China Vier Jahre Haft für Corona-Bloggerin
Während des Corona-Lockdowns berichtete sie in kurzen Online-Videos kritisch aus Wuhan - die chinesische Bloggerin Zhang Zhan muss wegen "Unruhestiftung" nun vier Jahre ins Gefängnis.
Die chinesische Bloggerin Zhang Zhan ist von einem Gericht in Shanghai zu vier Jahren Haft verurteilt worden. Das Urteil erging bei einem nur kurzen Gerichtstermin, wie einer ihrer Anwälte mitteilte. Sie war in dem Verfahren beschuldigt worden, "Streit geschürt und Unruhe gestiftet" zu haben.
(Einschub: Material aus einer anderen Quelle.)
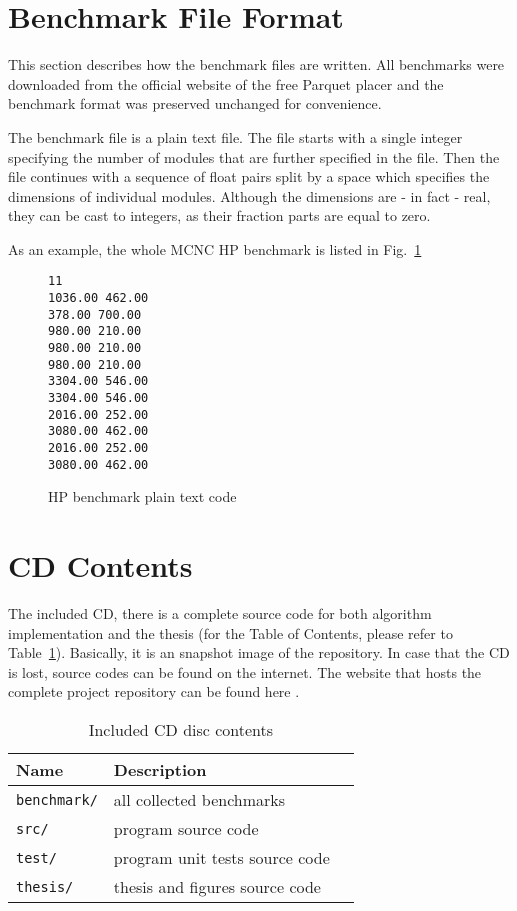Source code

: \section{Benchmark File Format}

This section describes how the benchmark files are written. All benchmarks were downloaded from the official website of the free Parquet placer \cite{bench} and the benchmark format was preserved unchanged for convenience.

The benchmark file is a plain text file. The file starts with a single integer specifying the number of modules that are further specified in the file. Then the file continues with a sequence of float pairs split by a space which specifies the dimensions of individual modules. Although the dimensions are - in fact - real, they can be cast to integers, as their fraction parts are equal to zero.

As an example, the whole MCNC HP benchmark is listed in Fig.~\ref{fig:hpcode}

\begin{figure}
\begin{minipage}{\textwidth}
\begin{verbatim}
11 
1036.00 462.00 
378.00 700.00 
980.00 210.00 
980.00 210.00 
980.00 210.00 
3304.00 546.00 
3304.00 546.00 
2016.00 252.00 
3080.00 462.00 
2016.00 252.00 
3080.00 462.00 
\end{verbatim}
\end{minipage}
\caption{HP benchmark plain text code}
\label{fig:hpcode}
\end{figure}

\section{CD Contents}

The included CD, there is a complete source code for both algorithm implementation and the thesis (for the Table of Contents, please refer to Table~\ref{tab:cd}). Basically, it is an snapshot image of the repository. In case that the CD is lost, source codes can be found on the internet. The website that hosts the complete project repository can be found here \cite{repository}.

\begin{table}
\begin{center}
\begin{tabular}{|l|l|l|}
\hline
Name & Description \\
\hline
\hline
{\tt benchmark/} & all collected benchmarks \\
\hline
{\tt src/} & program source code \\
\hline
{\tt test/} & program unit tests source code \\
\hline
{\tt thesis/} & thesis and figures source code \\
\hline
\end{tabular}
\end{center}
\caption{Included CD disc contents}
\label{tab:cd}
\end{table}
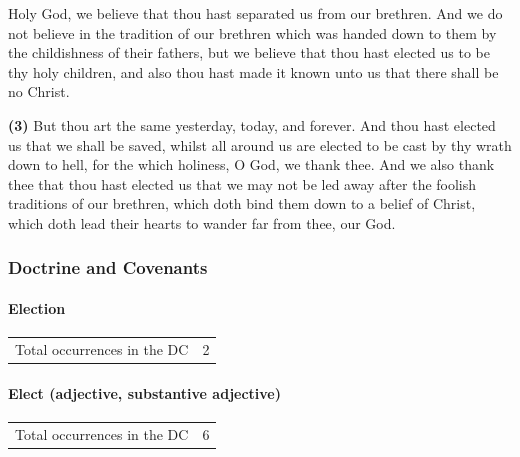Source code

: 			\begin{compactdesc}
				\item[{\hyperref[ALMA-31-16]{Alma 31:16}}] Holy God, we believe that thou hast separated us from our brethren. And we do not believe in the tradition of our brethren which was handed down to them by the childishness of their fathers, but we believe that thou hast elected us to be thy holy children, and also thou hast made it known unto us that there shall be no Christ.
				\item[{\hyperref[ALMA-31-17]{Alma 31:17}}] \textbf{(3)} But thou art the same yesterday, today, and forever. And thou hast elected us that we shall be saved, whilst all around us are elected to be cast by thy wrath down to hell, for the which holiness, O God, we thank thee. And we also thank thee that thou hast elected us that we may not be led away after the foolish traditions of our brethren, which doth bind them down to a belief of Christ, which doth lead their hearts to wander far from thee, our God. 
			\end{compactdesc}
		
	\subsubsection{Doctrine and Covenants} %
		\label{ELECTION-DC}
		
		\paragraph{Election}
	
			\begin{tabular}{ll}
				Total occurrences in the DC & 2
			\end{tabular}
			
			\begin{compactdesc}
				\item[{\hyperref[DC53-1]{DC 53:1}}]
				\item[{\hyperref[DC84-99]{DC 84:99}}]
			\end{compactdesc}
		
		\paragraph{Elect (adjective, substantive adjective)}
	
			\begin{tabular}{ll}
				Total occurrences in the DC & 6
			\end{tabular}
			
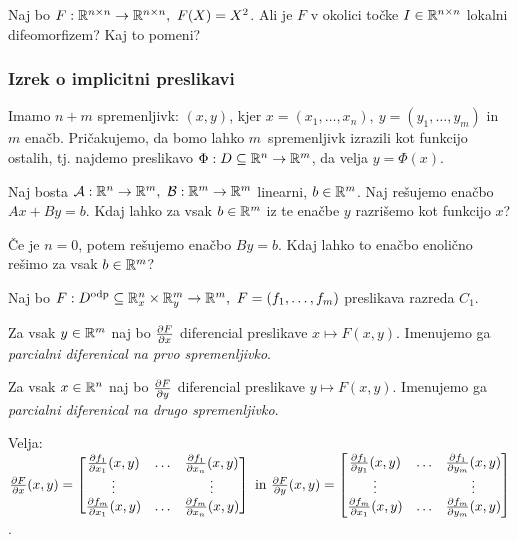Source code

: \begin{zgled}
    Naj bo $F: \mathbb{R}^{n \times n} \to \mathbb{R}^{n \times n}, \ F(X) = X^2$. Ali je $F$ v okolici točke $I \in \mathbb{R}^{n \times n}$ lokalni difeomorfizem? Kaj to pomeni?
\end{zgled}

\newpage
\subsubsection{Izrek o implicitni preslikavi}
Imamo $n+m$ spremenljivk: $(x, y)$, kjer $x = (x_1, \ldots, x_n), \ y = (y_1, \ldots, y_m)$ in $m$ enačb. Pričakujemo, da bomo lahko $m$~spremenljivk izrazili kot funkcijo ostalih, tj. najdemo preslikavo $\Phi: D \subseteq \mathbb{R}^n \to \mathbb{R}^m$, da velja $y = \Phi(x)$.


\begin{primer}
    Naj bosta $\lin{A}: \R^n \to \R^m, \ \lin{B}: \R^m \to \R^m$ linearni, $b \in \mathbb{R}^m$. Naj rešujemo enačbo $Ax + By = b$. Kdaj lahko za vsak $b \in \mathbb{R}^m$ iz te  enačbe $y$ razrišemo kot funkcijo $x$? 

    Če je $n=0$, potem rešujemo enačbo $By = b$. Kdaj lahko to enačbo enolično rešimo za vsak $b \in \mathbb{R}^m$?
\end{primer}

Naj bo $F: D^\text{odp} \subseteq \mathbb{R}^n_x \times \mathbb{R}^m_y \to \mathbb{R}^m, \ F = (f_1, \ldots, f_m)$ preslikava razreda $C_1$. 

Za vsak $y \in \mathbb{R}^m$ naj bo $\frac{\partial F}{\partial x}$ diferencial preslikave $x \mapsto F(x,y)$. Imenujemo ga \emph{parcialni diferenical na prvo spremenljivko}. 

Za vsak $x \in \mathbb{R}^n$ naj bo $\frac{\partial F}{\partial y}$ diferencial preslikave $y \mapsto F(x,y)$. Imenujemo ga \emph{parcialni diferenical na drugo spremenljivko}. 

Velja: 
$\frac{\partial F}{\partial x}(x,y) = \begin{bmatrix}
    \frac{\partial f_1}{\partial x_1}(x,y) & \ldots & \frac{\partial f_1}{\partial x_n}(x,y) \\
    \vdots & & \vdots \\
    \frac{\partial f_m}{\partial x_1}(x,y) & \ldots & \frac{\partial f_m}{\partial x_n}(x,y) 
\end{bmatrix} \text{ in } \frac{\partial F}{\partial y}(x,y) = \begin{bmatrix}
    \frac{\partial f_1}{\partial y_1}(x,y) & \ldots & \frac{\partial f_1}{\partial y_m}(x,y) \\
    \vdots & & \vdots \\
    \frac{\partial f_m}{\partial x_1}(x,y) & \ldots & \frac{\partial f_m}{\partial y_m}(x,y) 
\end{bmatrix}$.

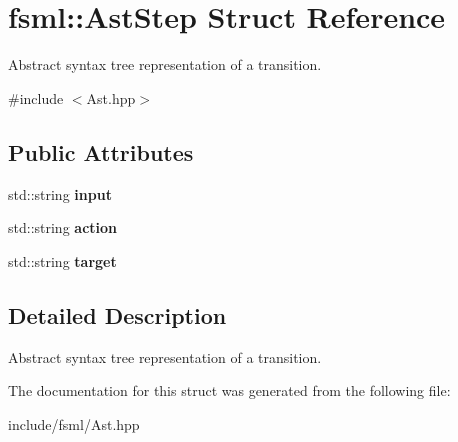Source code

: \hypertarget{structfsml_1_1AstStep}{\section{fsml\-:\-:Ast\-Step Struct Reference}
\label{structfsml_1_1AstStep}
}


Abstract syntax tree representation of a transition.  




{\ttfamily \#include $<$Ast.\-hpp$>$}

\subsection*{Public Attributes}
\begin{DoxyCompactItemize}
\item 
\hypertarget{structfsml_1_1AstStep_a2244e46f2cff2fa65fda13931a377356}{std\-::string {\bfseries input}}\label{structfsml_1_1AstStep_a2244e46f2cff2fa65fda13931a377356}

\item 
\hypertarget{structfsml_1_1AstStep_a308747ad3a3acc808f6c654ff1942e96}{std\-::string {\bfseries action}}\label{structfsml_1_1AstStep_a308747ad3a3acc808f6c654ff1942e96}

\item 
\hypertarget{structfsml_1_1AstStep_ac7eb1fb884326a326da14c054d3f7777}{std\-::string {\bfseries target}}\label{structfsml_1_1AstStep_ac7eb1fb884326a326da14c054d3f7777}

\end{DoxyCompactItemize}


\subsection{Detailed Description}
Abstract syntax tree representation of a transition. 



The documentation for this struct was generated from the following file\-:\begin{DoxyCompactItemize}
\item 
include/fsml/Ast.\-hpp\end{DoxyCompactItemize}
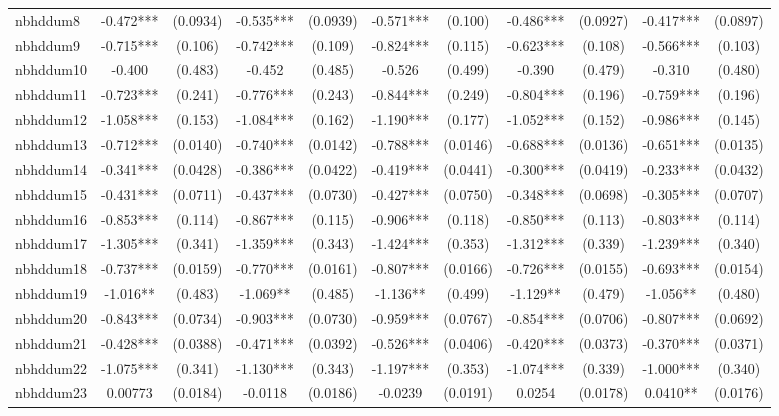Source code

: \documentclass[]{article}
\begin{document}
\begin{tabular}{lcccccccccc}
nbhddum8 & -0.472*** & (0.0934) & -0.535*** & (0.0939) & -0.571*** & (0.100) & -0.486*** & (0.0927) & -0.417*** & (0.0897) \\
nbhddum9 & -0.715*** & (0.106) & -0.742*** & (0.109) & -0.824*** & (0.115) & -0.623*** & (0.108) & -0.566*** & (0.103) \\
nbhddum10 & -0.400 & (0.483) & -0.452 & (0.485) & -0.526 & (0.499) & -0.390 & (0.479) & -0.310 & (0.480) \\
nbhddum11 & -0.723*** & (0.241) & -0.776*** & (0.243) & -0.844*** & (0.249) & -0.804*** & (0.196) & -0.759*** & (0.196) \\
nbhddum12 & -1.058*** & (0.153) & -1.084*** & (0.162) & -1.190*** & (0.177) & -1.052*** & (0.152) & -0.986*** & (0.145) \\
nbhddum13 & -0.712*** & (0.0140) & -0.740*** & (0.0142) & -0.788*** & (0.0146) & -0.688*** & (0.0136) & -0.651*** & (0.0135) \\
nbhddum14 & -0.341*** & (0.0428) & -0.386*** & (0.0422) & -0.419*** & (0.0441) & -0.300*** & (0.0419) & -0.233*** & (0.0432) \\
nbhddum15 & -0.431*** & (0.0711) & -0.437*** & (0.0730) & -0.427*** & (0.0750) & -0.348*** & (0.0698) & -0.305*** & (0.0707) \\
nbhddum16 & -0.853*** & (0.114) & -0.867*** & (0.115) & -0.906*** & (0.118) & -0.850*** & (0.113) & -0.803*** & (0.114) \\
nbhddum17 & -1.305*** & (0.341) & -1.359*** & (0.343) & -1.424*** & (0.353) & -1.312*** & (0.339) & -1.239*** & (0.340) \\
nbhddum18 & -0.737*** & (0.0159) & -0.770*** & (0.0161) & -0.807*** & (0.0166) & -0.726*** & (0.0155) & -0.693*** & (0.0154) \\
nbhddum19 & -1.016** & (0.483) & -1.069** & (0.485) & -1.136** & (0.499) & -1.129** & (0.479) & -1.056** & (0.480) \\
nbhddum20 & -0.843*** & (0.0734) & -0.903*** & (0.0730) & -0.959*** & (0.0767) & -0.854*** & (0.0706) & -0.807*** & (0.0692) \\
nbhddum21 & -0.428*** & (0.0388) & -0.471*** & (0.0392) & -0.526*** & (0.0406) & -0.420*** & (0.0373) & -0.370*** & (0.0371) \\
nbhddum22 & -1.075*** & (0.341) & -1.130*** & (0.343) & -1.197*** & (0.353) & -1.074*** & (0.339) & -1.000*** & (0.340) \\
nbhddum23 & 0.00773 & (0.0184) & -0.0118 & (0.0186) & -0.0239 & (0.0191) & 0.0254 & (0.0178) & 0.0410** & (0.0176) \\

\end{tabular}
\end{document}
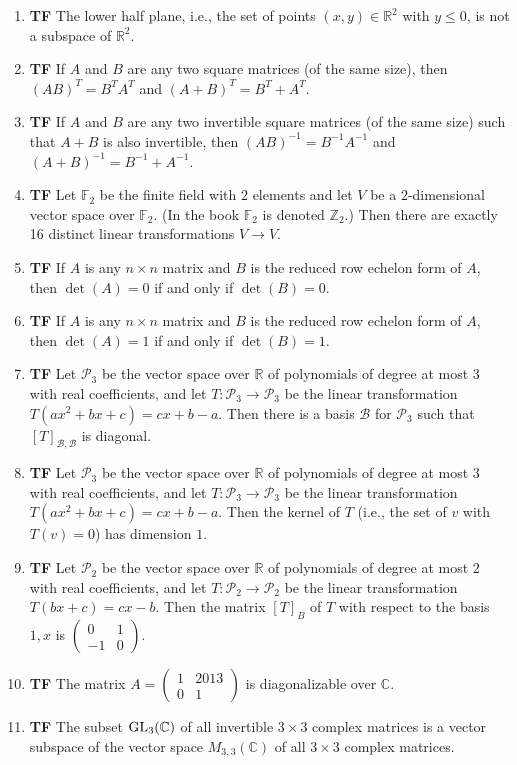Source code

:\documentclass[12pt]{article}
\newcommand{\tf}[1]{\item {\bf {\color{blue}\hspace{1em}T\hspace{1em}F}}\hspace{1em} #1\vspace{1.1ex}}
\newcommand{\R}{\mathbb{R}}
\newcommand{\C}{\mathbb{C}}
\newcommand{\F}{\mathbb{F}}
\renewcommand{\P}{\mathcal{P}}
\begin{document}
\begin{enumerate}
\tf{The lower half plane, i.e., the set of points $(x,y) \in \R^2$ with $y\leq 0$, is not a subspace of $\R^2$.}

\tf{If $A$ and $B$ are any two square matrices (of the same size), then $(AB)^T=B^T A^T$ and $(A+B)^T= B^T + A^T$.}

\tf{If $A$ and $B$ are any two invertible square matrices (of the same size) such that $A+B$ is also invertible,
then $(AB)^{-1}=B^{-1} A^{-1}$ and $(A+B)^{-1}= B^{-1} + A^{-1}$.}

\tf{Let $\F_2$ be the finite field with $2$ elements and let $V$ be a $2$-dimensional
    vector space over $\F_2$. (In the book $\F_2$ is denoted $\mathbb{Z}_2$.)   Then there are exactly 16 distinct linear transformations $V\to V$.}


\tf{If $A$ is any $n\times n$ matrix and $B$ is the reduced row echelon form of $A$, then $\det(A)=0$ if and only if $\det(B)=0$.}

\tf{If $A$ is any $n\times n$ matrix and $B$ is the reduced row echelon form of $A$, then $\det(A)=1$ if and only if $\det(B)=1$.}

\tf{Let $\P_3$ be the vector space over $\R$ of polynomials of degree at most $3$ with real coefficients,
and let $T:\P_3\to\P_3$ be the linear transformation $T(ax^2+bx+c)=cx + b-a$.  Then there is a basis $\mathcal{B}$ for $\P_3$ such that $[T]_{\mathcal{B},\mathcal{B}}$ is diagonal.}

\tf{Let $\P_3$ be the vector space over $\R$ of polynomials of degree at most $3$ with real coefficients,
and let $T:\P_3\to\P_3$ be the linear transformation $T(ax^2+bx+c)=cx+b-a$.
Then the kernel of $T$ (i.e., the set of $v$ with $T(v)=0$) has dimension $1$.}

\tf{Let $\P_2$ be the vector space over $\R$ of polynomials of degree at most $2$ with real coefficients,
and let $T:\P_2\to\P_2$ be the linear transformation $T(bx+c)=cx-b$.  Then the matrix $[T]_B$ of $T$
with respect to the basis $1,x$ is $\left(\begin{array}{rr}
0 & 1 \\
-1 & 0
\end{array}\right)$.
}


\tf{The matrix $A=\left(\begin{array}{rr}
1 & 2013 \\
0 & 1
\end{array}\right)$ is diagonalizable over $\C$.}

\tf{The subset ${\rm GL}_3(\C)$ of all invertible $3\times 3$ complex matrices is a vector subspace of
the vector space $M_{3,3}(\C)$ of all $3\times 3$ complex matrices.}


\end{enumerate}
\end{document}
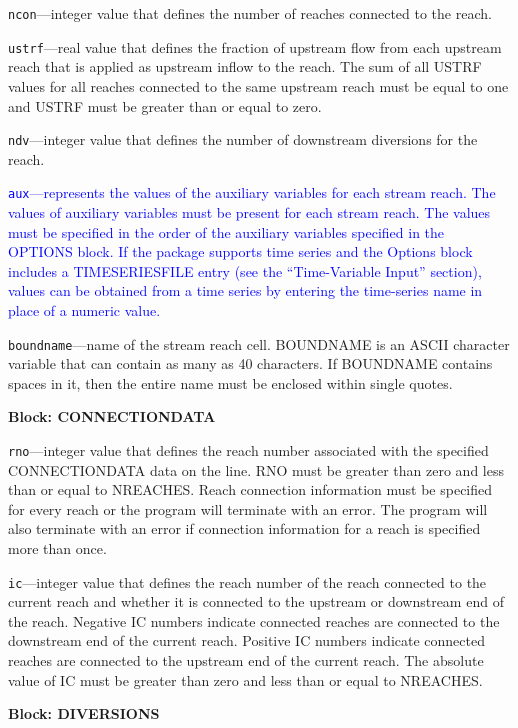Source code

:\begin{description}
\item \texttt{ncon}---integer value that defines the number of reaches connected to the reach.

\item \texttt{ustrf}---real value that defines the fraction of upstream flow from each upstream reach that is applied as upstream inflow to the reach. The sum of all USTRF values for all reaches connected to the same upstream reach must be equal to one and USTRF must be greater than or equal to zero.

\item \texttt{ndv}---integer value that defines the number of downstream diversions for the reach.

\item \textcolor{blue}{\texttt{aux}---represents the values of the auxiliary variables for each stream reach. The values of auxiliary variables must be present for each stream reach. The values must be specified in the order of the auxiliary variables specified in the OPTIONS block.  If the package supports time series and the Options block includes a TIMESERIESFILE entry (see the ``Time-Variable Input'' section), values can be obtained from a time series by entering the time-series name in place of a numeric value.}

\item \texttt{boundname}---name of the stream reach cell.  BOUNDNAME is an ASCII character variable that can contain as many as 40 characters.  If BOUNDNAME contains spaces in it, then the entire name must be enclosed within single quotes.

\end{description}
\item \textbf{Block: CONNECTIONDATA}

\begin{description}
\item \texttt{rno}---integer value that defines the reach number associated with the specified CONNECTIONDATA data on the line. RNO must be greater than zero and less than or equal to NREACHES. Reach connection information must be specified for every reach or the program will terminate with an error.  The program will also terminate with an error if connection information for a reach is specified more than once.

\item \texttt{ic}---integer value that defines the reach number of the reach connected to the current reach and whether it is connected to the upstream or downstream end of the reach. Negative IC numbers indicate connected reaches are connected to the downstream end of the current reach. Positive IC numbers indicate connected reaches are connected to the upstream end of the current reach. The absolute value of IC must be greater than zero and less than or equal to NREACHES.

\end{description}
\item \textbf{Block: DIVERSIONS}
Während der Zeit des harten Corona-Lockdowns von Wuhan war Zhang Zhan vor Ort in der zentralchinesischen Millionenmetropole, in der die weltweite Covid-19-Pandemie begonnen hatte
Mehrere Wochen lang produzierte sie dort kurze Online-Videos: In diesen Mini-Reportagen sprach sie unter anderem über Alltagsprobleme in Krankenhäusern, über Korruption in staatlichen Stellen und andere Missstände während des Covid-Lockdowns in Wuhan. Im Mai war die studierte Juristin von der chinesischen Polizei festgenommen und inhaftiert worden.
Monatelanger Hungerstreik
Zhangs Gesundheitszustand ist nach Angaben ihrer Anwälte "extrem schlecht". Wie die Hongkonger Zeitung "South China Morning Post" berichtete, musste sie im Rollstuhl in den Gerichtssaal gebracht werden. Sie war im Juni in einen Hungerstreik getreten und wurde zwangsernährt. Sie habe "bestürzt" gewirkt, als das Urteil gegen sie ergangen sei, sagte Zhangs Anwalt Ren Quanniu nach dem Prozessende. Ihre Mutter habe bei der Verlesung des Strafmaßes laut geschluchzt. Seine Mandantin glaube, dass sie im Gefängnis sterben werde.
Als er sie vergangene Woche besucht habe, habe sie gesagt, dass sie es "bis zum Ende" ablehnen werde zu essen, falls sie eine hohe Strafe erhalte, sagte Ren. "Es ist eine extreme Methode des Protests gegen diese Gesellschaft und diese Lebenswelt." Ein weiterer Verteidiger sagte, Zhang fühle sich "psychisch erschöpft". Jeder Tag sei "wie Folter" für die 37-Jährige.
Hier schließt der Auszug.